SUMMARY
Nephrology researcher Peter C. Harris, Ph.D., studies genetic diseases of the kidney, including polycystic kidney disease (PKD) and autosomal dominant polycystic kidney disease (ADPKD). Polycystic kidney disease includes a range of inherited disorders that often results in renal failure and even death.
Dr. Harris' studies focus on screening for genes and specific variants that can cause PKD. He also uses genotype and phenotype studies to determine the extent to which variability in disease presentation and progression is explained by genic and allelic factors.
Dr. Harris is principal investigator of the Polycystic Kidney Disease Discovery Laboratory. The lab uses several genetic and cell biological approaches to understand the etiology and pathogenesis of these kidney disorders. His lab develops and uses animal models to study pathogenesis and for preclinical testing. His lab also investigates monogenic kidney stone diseases through genotype and phenotype studies. Dr. Harris' research is funded by the National Institute of Diabetes and Digestive and Kidney Diseases (NIDDK) and the Department of Defense Congressionally Directed Medical Research Program.
Dr. Harris also is the director of the Mayo Clinic Robert M. and Billie Kelley Pirnie Translational Polycystic Kidney Disease Center. In addition, Dr. Harris hosts the PKD Foundation-funded ADPKD Mutation Database, which describes more than 2,000 variants of ADPKD genes.
Focus areas
- Developing murine models of PKD genetics. To better understand the function of proteins encoded by PKD genes, Dr. Harris has generated mouse models that eliminate, reduce and increase expression of PKD genes. The Pkd1RC hypomorphic model has been used extensively for preclinical testing.
- Identifying new genes for ADPKD. Through next-generation sequencing approaches and large populations of people with ADPKD, Dr. Harris' lab screens for new causes of ADPKD. This work has led to the identification of three new ADPKD genes in the past decade.
- Testing the penetrance of ADPKD genes and specific variants.
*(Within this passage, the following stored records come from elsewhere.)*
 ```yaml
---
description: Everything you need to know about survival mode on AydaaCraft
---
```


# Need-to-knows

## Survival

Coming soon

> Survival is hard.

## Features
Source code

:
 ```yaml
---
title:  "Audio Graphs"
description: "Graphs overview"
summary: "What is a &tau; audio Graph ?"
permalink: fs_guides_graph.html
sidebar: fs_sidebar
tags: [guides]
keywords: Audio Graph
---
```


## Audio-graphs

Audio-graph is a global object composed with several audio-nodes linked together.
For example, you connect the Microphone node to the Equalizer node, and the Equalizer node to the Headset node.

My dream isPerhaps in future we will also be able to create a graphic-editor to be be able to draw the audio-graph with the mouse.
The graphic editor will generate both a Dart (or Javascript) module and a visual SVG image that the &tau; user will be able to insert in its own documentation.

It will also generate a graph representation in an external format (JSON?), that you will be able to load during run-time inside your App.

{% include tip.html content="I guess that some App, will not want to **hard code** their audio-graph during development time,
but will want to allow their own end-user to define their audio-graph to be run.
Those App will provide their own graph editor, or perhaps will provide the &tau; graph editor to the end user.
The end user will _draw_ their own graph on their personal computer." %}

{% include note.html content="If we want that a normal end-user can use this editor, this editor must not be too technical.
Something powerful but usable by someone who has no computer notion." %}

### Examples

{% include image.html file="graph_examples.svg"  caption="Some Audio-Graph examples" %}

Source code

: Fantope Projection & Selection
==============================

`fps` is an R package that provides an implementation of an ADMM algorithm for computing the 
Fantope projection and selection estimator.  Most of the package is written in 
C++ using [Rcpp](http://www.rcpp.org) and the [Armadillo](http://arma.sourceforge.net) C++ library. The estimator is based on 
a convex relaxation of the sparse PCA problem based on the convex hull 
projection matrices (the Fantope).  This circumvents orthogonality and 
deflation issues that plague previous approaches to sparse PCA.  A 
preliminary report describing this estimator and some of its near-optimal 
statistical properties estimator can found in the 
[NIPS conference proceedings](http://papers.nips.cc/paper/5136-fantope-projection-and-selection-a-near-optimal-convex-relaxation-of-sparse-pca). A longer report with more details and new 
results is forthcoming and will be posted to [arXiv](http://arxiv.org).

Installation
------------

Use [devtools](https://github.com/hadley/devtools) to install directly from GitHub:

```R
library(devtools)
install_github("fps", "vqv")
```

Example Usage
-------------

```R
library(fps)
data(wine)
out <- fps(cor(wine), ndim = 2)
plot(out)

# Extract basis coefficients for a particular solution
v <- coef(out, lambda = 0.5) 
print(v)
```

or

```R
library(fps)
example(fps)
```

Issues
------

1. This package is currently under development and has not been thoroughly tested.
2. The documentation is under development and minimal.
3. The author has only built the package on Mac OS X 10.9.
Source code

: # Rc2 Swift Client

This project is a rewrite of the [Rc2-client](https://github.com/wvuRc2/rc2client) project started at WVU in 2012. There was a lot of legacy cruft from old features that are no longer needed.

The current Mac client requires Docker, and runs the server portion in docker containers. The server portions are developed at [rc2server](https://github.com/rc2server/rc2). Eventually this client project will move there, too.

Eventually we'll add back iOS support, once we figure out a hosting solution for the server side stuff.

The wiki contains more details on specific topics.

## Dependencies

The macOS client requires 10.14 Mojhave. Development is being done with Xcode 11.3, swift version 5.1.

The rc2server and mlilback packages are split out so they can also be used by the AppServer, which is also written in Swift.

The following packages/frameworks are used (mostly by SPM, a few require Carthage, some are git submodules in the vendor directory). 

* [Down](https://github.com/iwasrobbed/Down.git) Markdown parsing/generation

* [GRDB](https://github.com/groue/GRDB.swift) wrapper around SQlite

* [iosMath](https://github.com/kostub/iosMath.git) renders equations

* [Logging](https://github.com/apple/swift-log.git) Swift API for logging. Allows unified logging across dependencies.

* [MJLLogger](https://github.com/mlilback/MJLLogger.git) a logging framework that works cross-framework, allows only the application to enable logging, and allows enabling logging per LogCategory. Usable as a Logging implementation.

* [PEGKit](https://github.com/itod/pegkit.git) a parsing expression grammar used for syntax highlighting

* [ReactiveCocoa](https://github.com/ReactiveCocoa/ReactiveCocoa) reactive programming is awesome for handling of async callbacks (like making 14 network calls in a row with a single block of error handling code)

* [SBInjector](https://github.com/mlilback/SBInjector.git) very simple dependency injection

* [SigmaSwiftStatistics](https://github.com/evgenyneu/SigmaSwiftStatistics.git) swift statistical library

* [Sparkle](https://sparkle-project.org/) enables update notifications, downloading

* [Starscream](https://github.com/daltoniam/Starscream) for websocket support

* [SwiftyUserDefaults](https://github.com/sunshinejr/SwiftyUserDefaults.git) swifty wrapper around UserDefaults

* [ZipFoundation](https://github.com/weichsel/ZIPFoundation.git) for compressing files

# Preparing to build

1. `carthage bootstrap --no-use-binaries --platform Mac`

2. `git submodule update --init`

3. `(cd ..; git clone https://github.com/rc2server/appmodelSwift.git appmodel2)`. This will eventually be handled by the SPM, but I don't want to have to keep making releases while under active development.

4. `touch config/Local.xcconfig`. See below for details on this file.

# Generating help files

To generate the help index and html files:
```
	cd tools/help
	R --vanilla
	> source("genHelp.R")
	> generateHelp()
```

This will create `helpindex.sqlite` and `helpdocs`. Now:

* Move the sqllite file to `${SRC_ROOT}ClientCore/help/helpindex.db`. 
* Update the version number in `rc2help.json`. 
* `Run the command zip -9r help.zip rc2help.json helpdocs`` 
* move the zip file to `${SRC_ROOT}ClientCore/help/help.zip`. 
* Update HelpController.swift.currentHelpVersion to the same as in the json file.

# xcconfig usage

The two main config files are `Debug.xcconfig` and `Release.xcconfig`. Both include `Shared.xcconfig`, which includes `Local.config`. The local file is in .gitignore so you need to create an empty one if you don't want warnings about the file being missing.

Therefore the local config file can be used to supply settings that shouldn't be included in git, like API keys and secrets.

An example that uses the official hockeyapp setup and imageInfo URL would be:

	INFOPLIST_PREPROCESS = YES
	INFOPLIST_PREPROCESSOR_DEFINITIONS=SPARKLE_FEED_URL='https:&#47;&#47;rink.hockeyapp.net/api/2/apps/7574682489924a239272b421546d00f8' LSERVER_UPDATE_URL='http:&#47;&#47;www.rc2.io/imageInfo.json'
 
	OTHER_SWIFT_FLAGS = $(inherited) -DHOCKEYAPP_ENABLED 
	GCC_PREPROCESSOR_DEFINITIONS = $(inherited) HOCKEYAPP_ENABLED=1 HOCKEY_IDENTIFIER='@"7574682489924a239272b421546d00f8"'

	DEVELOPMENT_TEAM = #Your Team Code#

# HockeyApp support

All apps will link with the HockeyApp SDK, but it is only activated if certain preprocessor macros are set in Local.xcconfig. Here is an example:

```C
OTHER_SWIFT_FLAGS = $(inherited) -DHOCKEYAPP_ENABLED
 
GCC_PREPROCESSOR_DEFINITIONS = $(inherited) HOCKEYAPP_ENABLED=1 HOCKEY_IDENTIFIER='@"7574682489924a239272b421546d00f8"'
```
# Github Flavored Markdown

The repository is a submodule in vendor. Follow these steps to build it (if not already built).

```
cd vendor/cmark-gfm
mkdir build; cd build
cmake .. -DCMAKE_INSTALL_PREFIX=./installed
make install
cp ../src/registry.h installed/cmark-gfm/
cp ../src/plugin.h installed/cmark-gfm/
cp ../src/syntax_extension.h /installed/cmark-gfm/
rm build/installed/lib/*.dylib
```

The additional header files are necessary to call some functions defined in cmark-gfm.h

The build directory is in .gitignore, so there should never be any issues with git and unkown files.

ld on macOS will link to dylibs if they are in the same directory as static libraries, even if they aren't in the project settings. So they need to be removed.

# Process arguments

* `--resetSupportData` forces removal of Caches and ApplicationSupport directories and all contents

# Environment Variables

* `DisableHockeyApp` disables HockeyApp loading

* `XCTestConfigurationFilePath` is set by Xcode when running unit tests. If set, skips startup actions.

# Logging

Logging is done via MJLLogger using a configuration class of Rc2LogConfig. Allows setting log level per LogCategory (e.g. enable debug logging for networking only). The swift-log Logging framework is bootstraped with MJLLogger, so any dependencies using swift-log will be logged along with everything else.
Using the Mayo Clinic Biobank, Dr. Harris and his research team are determining how often pathogenic changes in various PKD genes cause cyst development and kidney failure.
- Analyzing polycystin-1 processing. PKD is associated with defects of primary cilia. Dr. Harris' team is analyzing the processing of the large, membrane-bound ADPKD-related protein called polycystin-1. This work includes cleavage, glycosylation and trafficking, and determining how specific pathogenic changes disrupt this processing.
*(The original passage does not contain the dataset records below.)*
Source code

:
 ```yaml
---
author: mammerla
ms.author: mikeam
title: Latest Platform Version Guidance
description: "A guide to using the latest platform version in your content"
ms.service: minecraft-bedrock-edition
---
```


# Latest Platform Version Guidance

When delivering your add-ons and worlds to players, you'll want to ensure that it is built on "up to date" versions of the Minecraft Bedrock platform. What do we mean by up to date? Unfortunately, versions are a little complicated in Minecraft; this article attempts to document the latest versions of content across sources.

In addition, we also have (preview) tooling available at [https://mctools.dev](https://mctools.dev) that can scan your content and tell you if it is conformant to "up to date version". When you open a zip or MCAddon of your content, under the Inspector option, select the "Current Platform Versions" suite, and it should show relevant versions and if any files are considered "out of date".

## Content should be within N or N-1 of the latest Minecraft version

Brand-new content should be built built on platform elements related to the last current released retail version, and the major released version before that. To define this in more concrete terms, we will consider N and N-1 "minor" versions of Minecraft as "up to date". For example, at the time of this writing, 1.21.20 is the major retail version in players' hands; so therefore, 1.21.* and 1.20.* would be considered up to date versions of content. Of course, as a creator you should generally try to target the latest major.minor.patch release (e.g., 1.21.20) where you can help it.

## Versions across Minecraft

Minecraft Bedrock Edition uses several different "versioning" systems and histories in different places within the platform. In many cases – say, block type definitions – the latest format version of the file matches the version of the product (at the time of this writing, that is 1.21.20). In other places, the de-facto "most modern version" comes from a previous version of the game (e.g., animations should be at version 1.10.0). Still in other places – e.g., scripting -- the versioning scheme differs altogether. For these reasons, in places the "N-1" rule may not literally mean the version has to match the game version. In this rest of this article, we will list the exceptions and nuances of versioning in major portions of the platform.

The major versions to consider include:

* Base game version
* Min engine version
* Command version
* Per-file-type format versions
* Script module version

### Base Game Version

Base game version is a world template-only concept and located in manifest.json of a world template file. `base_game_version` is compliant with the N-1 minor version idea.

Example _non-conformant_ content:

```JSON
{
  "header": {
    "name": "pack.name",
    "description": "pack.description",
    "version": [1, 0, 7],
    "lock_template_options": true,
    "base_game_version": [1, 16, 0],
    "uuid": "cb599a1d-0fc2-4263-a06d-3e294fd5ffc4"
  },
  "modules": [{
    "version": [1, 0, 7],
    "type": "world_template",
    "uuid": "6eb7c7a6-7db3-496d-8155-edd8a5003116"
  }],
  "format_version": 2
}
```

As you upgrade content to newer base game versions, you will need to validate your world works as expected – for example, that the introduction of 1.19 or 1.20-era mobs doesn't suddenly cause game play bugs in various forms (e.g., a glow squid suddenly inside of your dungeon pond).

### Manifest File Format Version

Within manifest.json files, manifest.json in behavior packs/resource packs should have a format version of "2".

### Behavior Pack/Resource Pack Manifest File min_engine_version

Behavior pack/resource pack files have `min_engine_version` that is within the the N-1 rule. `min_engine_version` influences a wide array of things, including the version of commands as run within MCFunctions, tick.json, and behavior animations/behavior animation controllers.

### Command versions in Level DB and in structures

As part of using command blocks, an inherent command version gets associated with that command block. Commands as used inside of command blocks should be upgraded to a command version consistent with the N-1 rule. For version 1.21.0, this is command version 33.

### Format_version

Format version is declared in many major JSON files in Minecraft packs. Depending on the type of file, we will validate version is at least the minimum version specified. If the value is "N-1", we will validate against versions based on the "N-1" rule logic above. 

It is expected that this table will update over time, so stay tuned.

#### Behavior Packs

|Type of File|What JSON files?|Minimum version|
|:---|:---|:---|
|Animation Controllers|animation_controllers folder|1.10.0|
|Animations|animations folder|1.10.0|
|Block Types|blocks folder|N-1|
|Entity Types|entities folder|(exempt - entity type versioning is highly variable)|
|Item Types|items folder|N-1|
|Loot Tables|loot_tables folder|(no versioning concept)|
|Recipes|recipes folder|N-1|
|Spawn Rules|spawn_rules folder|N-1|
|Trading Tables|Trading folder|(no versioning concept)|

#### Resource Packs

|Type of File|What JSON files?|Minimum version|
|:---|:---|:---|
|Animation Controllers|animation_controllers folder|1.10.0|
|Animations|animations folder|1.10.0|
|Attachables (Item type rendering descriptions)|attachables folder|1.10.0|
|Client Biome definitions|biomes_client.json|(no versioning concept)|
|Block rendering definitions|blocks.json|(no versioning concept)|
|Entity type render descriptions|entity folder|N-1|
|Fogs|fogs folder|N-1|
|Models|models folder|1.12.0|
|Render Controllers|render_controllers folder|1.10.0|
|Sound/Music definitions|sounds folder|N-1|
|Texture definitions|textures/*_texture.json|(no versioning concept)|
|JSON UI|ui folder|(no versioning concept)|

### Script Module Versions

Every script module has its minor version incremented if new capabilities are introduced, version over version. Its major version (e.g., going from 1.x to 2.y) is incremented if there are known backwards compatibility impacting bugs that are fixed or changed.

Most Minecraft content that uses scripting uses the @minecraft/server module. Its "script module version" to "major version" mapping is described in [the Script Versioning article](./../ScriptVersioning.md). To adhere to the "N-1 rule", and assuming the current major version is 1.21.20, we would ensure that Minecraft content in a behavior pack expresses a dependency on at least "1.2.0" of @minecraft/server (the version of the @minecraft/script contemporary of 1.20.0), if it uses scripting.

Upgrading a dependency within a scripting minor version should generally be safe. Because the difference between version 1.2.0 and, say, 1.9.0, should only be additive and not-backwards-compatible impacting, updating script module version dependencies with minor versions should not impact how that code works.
- Understanding disease pathogenesis. Dr. Harris studies the role of the autosomal recessive PKD protein, called fibrocystin, and the MKS protein, called meckelin. Analysis of mutant products also helps scientific understanding of disease pathogenesis.
Significance to patient care
Dr. Harris' research is improving diagnosis and prognosis for PKD and related kidney disorders and may lead to new treatment options. His laboratory uses advanced DNA sequencing methods to identify causative variants and even new genes that cause ADPKD. This information increases the number of people who can obtain an ADPKD genetic diagnosis. Dr. Harris' work with large populations also has contributed knowledge that enables better clinical monitoring of disease course and progress.
Professional highlights
- Mayo Clinic:
- Gordon H. and Violet Bartels Professor of Cellular Biology, 2024.
- Director, Mayo Clinic Robert M. and Billie Kelley Pirnie Translational Polycystic Kidney Disease Center, 2021-present.
- Team Science Award, 2020.
- Homer W. Smith Award, American Society of Nephrology, 2008.
- Inaugural Lillian Jean Kaplan International Prize for Advancement in the Understanding of Polycystic Kidney Disease, PKD Foundation and International Society of Nephrology, 2003.